DNA cloning using a plasmid vector: Molecular cloning using a plasmid vector involves five major steps as already shown in Fig. 1 and Fig. 2.

1.  Construction of a recombinant DNA molecule.

In the above figure, vector DNA (the plasmid pUC18) and the foreign DNA insert are cleaved with Eco RI and mixed together in a ligation reaction containing DNA ligase. pUC18 carries the ampicillin resistance gene and has a large number of restriction sites comprising a multiple cloning site within a selectable marker gene.

2.  Transfer of ligation reaction products to host bacteria.

Competent E. coli are transformed with ligation reaction products

3.  Multiplication of plasmid DNA molecules .

Within each transformed host bacterium, there is autonomous multiplication of plasmid DNA. Each bacterium may contain as many as 500 copies of pUC18. Some bacteria in the mixture will be untransformed (not carrying either recombinant or non-recombinant plasmid DNA).

4.  Division of host cells and selection of recombinant clones by blue-white screening.

Bacterial cells are plated on a selective agar medium containing the antibiotic ampicillin and X-gal. If foreign DNA is inserted into the multiple cloning site, then the lac Z' coding region is disrupted and the N-terminal portion of β-galactosidase is not produced. Since there is no functional β-galactosidase in the bacteria, the substrate X-gal remains colorless, and the bacterial colony containing recombinant plasmid DNA appears white, thus allowing the direct identification of colonies carrying cloned DNA inserts.

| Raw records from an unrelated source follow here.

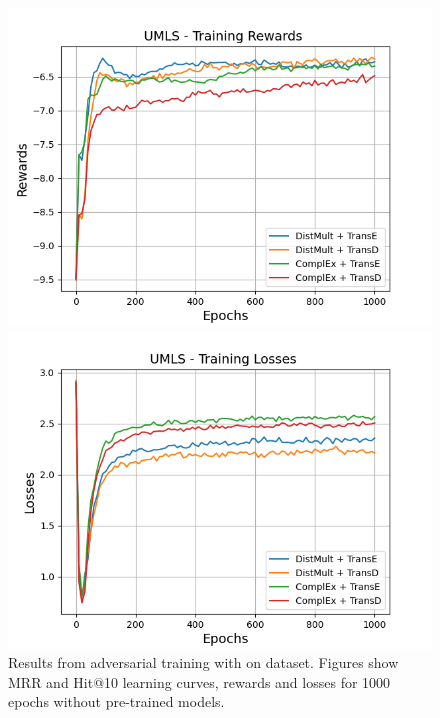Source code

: \begin{figure}
    \begin{minipage}{.5\textwidth}
      \centering
      \includegraphics[width=\linewidth]{figures/results/gan_train/not_pretrained/random/umls/epochs1000/random_umls_rew.png}
    \end{minipage}%
     \begin{minipage}{.5\textwidth}
      \centering
      \includegraphics[width=\linewidth]{figures/results/gan_train/not_pretrained/random/umls/epochs1000/random_umls_losses.png}
    \end{minipage}%
    \caption{Results from adversarial training with \origsampling on \umls dataset.
    Figures show MRR and Hit@10 learning curves, rewards and losses for 1000 epochs without pre-trained models.}
    \label{fig:gan_train_not_pretrained_random_umls}
\end{figure}
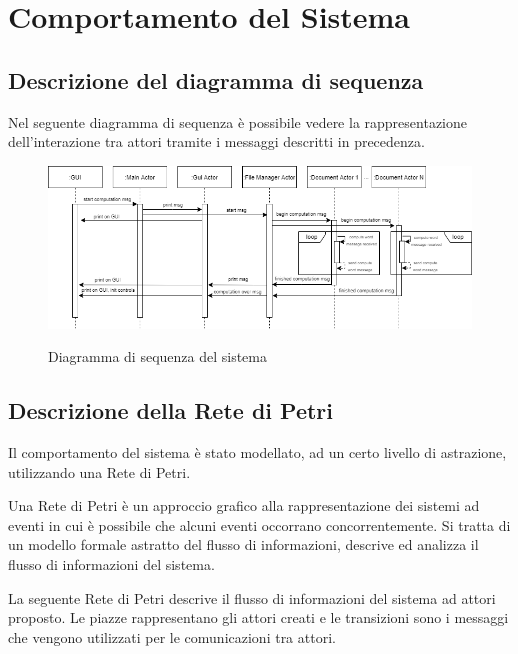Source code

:\section{Comportamento del Sistema}

\subsection{Descrizione del diagramma di sequenza} \label{SD-part1}

Nel seguente diagramma di sequenza è possibile vedere la rappresentazione dell'interazione tra attori tramite i messaggi descritti in precedenza.\newline

\begin{figure}[H]
	\begin{center}
		\includegraphics[width=1.1\linewidth]{img/part-1/document_actors_sequence.png}
		\label{fig:actors-seq-diagram}
	\end{center}
	\caption{Diagramma di sequenza del sistema}
\end{figure}

\subsection{Descrizione della Rete di Petri} \label{PN-part1}
Il comportamento del sistema è stato modellato, ad un certo livello di astrazione, utilizzando una Rete di Petri.
\begin{question}
Una Rete di Petri è un approccio grafico alla rappresentazione dei sistemi ad eventi in cui è possibile che alcuni eventi occorrano concorrentemente. Si tratta di un modello formale astratto del flusso di informazioni, descrive ed analizza il flusso di informazioni del sistema.
\end{question}

\noindent La seguente Rete di Petri descrive il flusso di informazioni del sistema ad attori proposto.\newline
Le piazze rappresentano gli attori creati e le transizioni sono i messaggi che vengono utilizzati per le comunicazioni tra attori.\newline

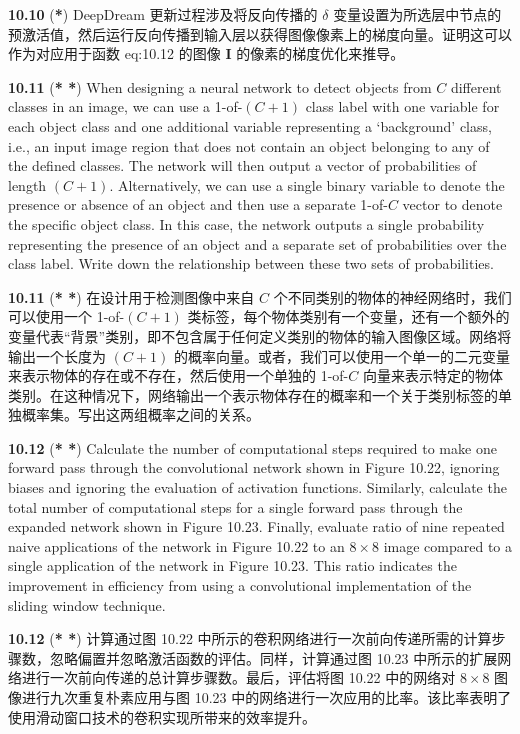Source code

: \documentclass{article}
\begin{document}
\textbf{10.10} (\textbf{*}) DeepDream 更新过程涉及将反向传播的 $\delta$ 变量设置为所选层中节点的预激活值，然后运行反向传播到输入层以获得图像像素上的梯度向量。证明这可以作为对应用于函数 {eq:10.12} 的图像 $\mathbf{I}$ 的像素的梯度优化来推导。

\textbf{10.11} (\textbf{* *}) When designing a neural network to detect objects from $C$ different classes in an image, we can use a 1-of-$(C+1)$ class label with one variable for each object class and one additional variable representing a `background' class, i.e., an input image region that does not contain an object belonging to any of the defined classes. The network will then output a vector of probabilities of length $(C + 1)$. Alternatively, we can use a single binary variable to denote the presence or absence of an object and then use a separate 1-of-$C$ vector to denote the specific object class. In this case, the network outputs a single probability representing the presence of an object and a separate set of probabilities over the class label. Write down the relationship between these two sets of probabilities.

\textbf{10.11} (\textbf{* *}) 在设计用于检测图像中来自 $C$ 个不同类别的物体的神经网络时，我们可以使用一个 1-of-$(C+1)$ 类标签，每个物体类别有一个变量，还有一个额外的变量代表“背景”类别，即不包含属于任何定义类别的物体的输入图像区域。网络将输出一个长度为 $(C + 1)$ 的概率向量。或者，我们可以使用一个单一的二元变量来表示物体的存在或不存在，然后使用一个单独的 1-of-$C$ 向量来表示特定的物体类别。在这种情况下，网络输出一个表示物体存在的概率和一个关于类别标签的单独概率集。写出这两组概率之间的关系。

\textbf{10.12} (\textbf{* *}) Calculate the number of computational steps required to make one forward pass through the convolutional network shown in Figure 10.22, ignoring biases and ignoring the evaluation of activation functions. Similarly, calculate the total number of computational steps for a single forward pass through the expanded network shown in Figure 10.23. Finally, evaluate ratio of nine repeated naive applications of the network in Figure 10.22 to an $8 \times 8$ image compared to a single application of the network in Figure 10.23. This ratio indicates the improvement in efficiency from using a convolutional implementation of the sliding window technique.

\textbf{10.12} (\textbf{* *}) 计算通过图 10.22 中所示的卷积网络进行一次前向传递所需的计算步骤数，忽略偏置并忽略激活函数的评估。同样，计算通过图 10.23 中所示的扩展网络进行一次前向传递的总计算步骤数。最后，评估将图 10.22 中的网络对 $8 \times 8$ 图像进行九次重复朴素应用与图 10.23 中的网络进行一次应用的比率。该比率表明了使用滑动窗口技术的卷积实现所带来的效率提升。
\end{document}
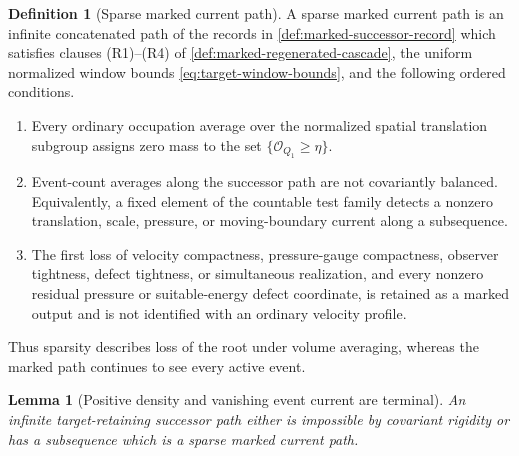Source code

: \documentclass[11pt]{amsart}
\numberwithin{equation}{section}
\theoremstyle{plain}
\newtheorem{lemma}[lemma]{Lemma}
\theoremstyle{definition}
\newtheorem{definition}[definition]{Definition}
\theoremstyle{remark}
\begin{document}
\begin{definition}[Sparse marked current path]
\label{def:sparse-marked-current-path}
A sparse marked current path is an infinite concatenated path of the records
in \cref{def:marked-successor-record} which satisfies clauses
\textup{(R1)}--\textup{(R4)} of
\cref{def:marked-regenerated-cascade}, the uniform normalized window bounds
\eqref{eq:target-window-bounds}, and the following ordered conditions.
\begin{enumerate}[label=\textup{(S\arabic*)},leftmargin=2.8em]
\item Every ordinary occupation average over the normalized spatial
translation subgroup assigns zero mass to the set
\(\{\mathcal O_{Q_1}\ge\eta\}\).
\item Event-count averages along the successor path are not covariantly
balanced.  Equivalently, a fixed element of the countable test family detects
a nonzero translation, scale, pressure, or moving-boundary current along a
subsequence.
\item The first loss of velocity compactness, pressure-gauge compactness,
observer tightness, defect tightness, or simultaneous realization, and every
nonzero residual pressure or suitable-energy defect coordinate, is retained
as a marked output and is not identified with an ordinary velocity profile.
\end{enumerate}
Thus sparsity describes loss of the root under volume averaging, whereas the
marked path continues to see every active event.
\end{definition}

\begin{lemma}[Positive density and vanishing event current are terminal]
\label{lem:density-current-sparse-reduction}
An infinite target-retaining successor path either is impossible by covariant
rigidity or has a subsequence which is a sparse marked current path.
\end{lemma}
\end{document}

If there is no insertion of foreign DNA in the multiple cloning site, then the lac Z' gene is intact and enzymatically active β-galactosidase is produced and X-gal is degraded. The bacterial colonies containing non-recombinant plasmid DNA thus appear blue.

5.  Amplification and purification of recombinant plasmid DNA.

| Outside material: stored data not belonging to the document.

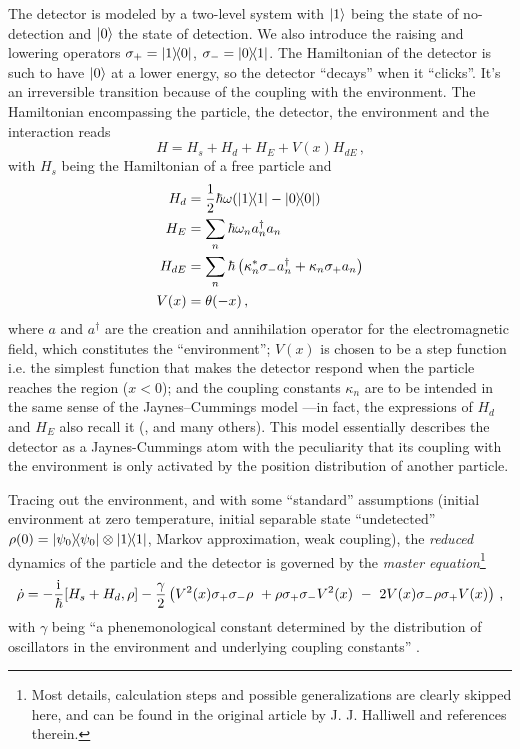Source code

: The detector is modeled by a two-level system with $\ket{1}$ being the state of no-detection
and $\ket{0}$ the state of detection.
We also introduce the raising and lowering operators $\sigma_{+}=\ketbra{1}{0}$, $\sigma_{-}=\ketbra{0}{1}$.
The Hamiltonian of the detector is such to have $\ket{0}$
at a lower energy, so the detector ``decays'' when it ``clicks''. It's an irreversible transition because
of the coupling with the environment.
The Hamiltonian encompassing the particle, the detector, the environment and the interaction reads
\begin{equation}
  H = H_s + H_d + H_{E} + V(x)  H_{dE} \,\text{,}
\end{equation}
with $H_s$ being the Hamiltonian of a free particle and
\begin{subequations}\begin{align}
  H_d     &= \frac{1}{2}\hbar\omega \qty(\ketbra{1} - \ketbra{0}) \\
  H_{E}   &= \sum_n \hbar \omega_n a_n^{\dag} a_n \\
  H_{dE}  &= \sum_n \hbar \left( \kappa^*_n \sigma_{-} a_n^{\dag} + \kappa_n \sigma_{+} a_n \right) \\
  V(x)    &= \theta(-x) \,\text{,}
\end{align}\end{subequations}
where $a$ and $a^{\dagger}$ are the creation and annihilation operator for the electromagnetic field,
which constitutes the ``environment''; $V(x)$ is chosen to be a step function
i.e. the simplest function that makes the detector respond
when the particle reaches the region ($x<0$);
and the coupling constants $\kappa_{n}$ are to be intended in the same sense of the Jaynes--Cummings model
---in fact, the expressions of $H_d$ and $H_E$ also recall it
(\cite[sec.10.2]{WallsMilburn}, \cite{JCM} and many others).
This model essentially describes the detector as a Jaynes-Cummings atom
with the peculiarity that its coupling with the environment
is only activated by the position distribution
of another particle.

Tracing out the environment, and with some ``standard'' assumptions
(initial environment at zero temperature,
initial separable state ``undetected'' $\rho(0) = \ketbra{\psi_0}\otimes\ketbra{1}$,
Markov approximation,
weak coupling),
the \emph{reduced} dynamics of the particle and the detector
is governed by the \emph{master equation}\footnote{
  Most details, calculation steps and possible generalizations are clearly skipped here, and can be found
  in the original article by J. J. Halliwell \parencite{Halliwell_Irreversible}
  and references therein.
}
\begin{equation}
  \dot{\rho} = -\frac{\iu}{\hbar} [ H_s + H_d, \rho] 
- { \gamma \over 2} \left( V^2 (x ) \sigma_{+} \sigma_{-}  \rho \ +  \rho
\sigma_{+} \sigma_{-}   V^2 (x)  \ -  \ 2 V (x) \sigma_{-}  \rho \sigma_{+} V (x )
\right)
\,\text{,}
\end{equation}
with $\gamma$ being ``a phenemonological constant determined by the distribution of oscillators in the
environment and underlying coupling constants'' \parencite{Halliwell_Irreversible}.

A recombinant colony is used to inoculate liquid growth medium. After growing the bacteria overnight, the culture is harvested, bacterial cells are lysed, and the plasmid DNA is purified from other cellular components.

Few applications of gene cloning

•  Production of recombinant proteins: Gene of a given sequence may be expressed in bacteria. Desired affinity tag may be added with protein for simpler purification (please recall our discussion during affinity chromatography).

•  Agricultural utility : Making transgenic crop (expression foreign gene) to boost food production.

•  Transgenic organisms: Cloned genes may be inserted into organisms, generating transgenic species, producing pharmaceuticals and other commercially useful compounds.

•  Gene Therapy: Gene therapy involves supplying a functional gene to cells lacking that function for correcting a genetic disorder or acquired disease.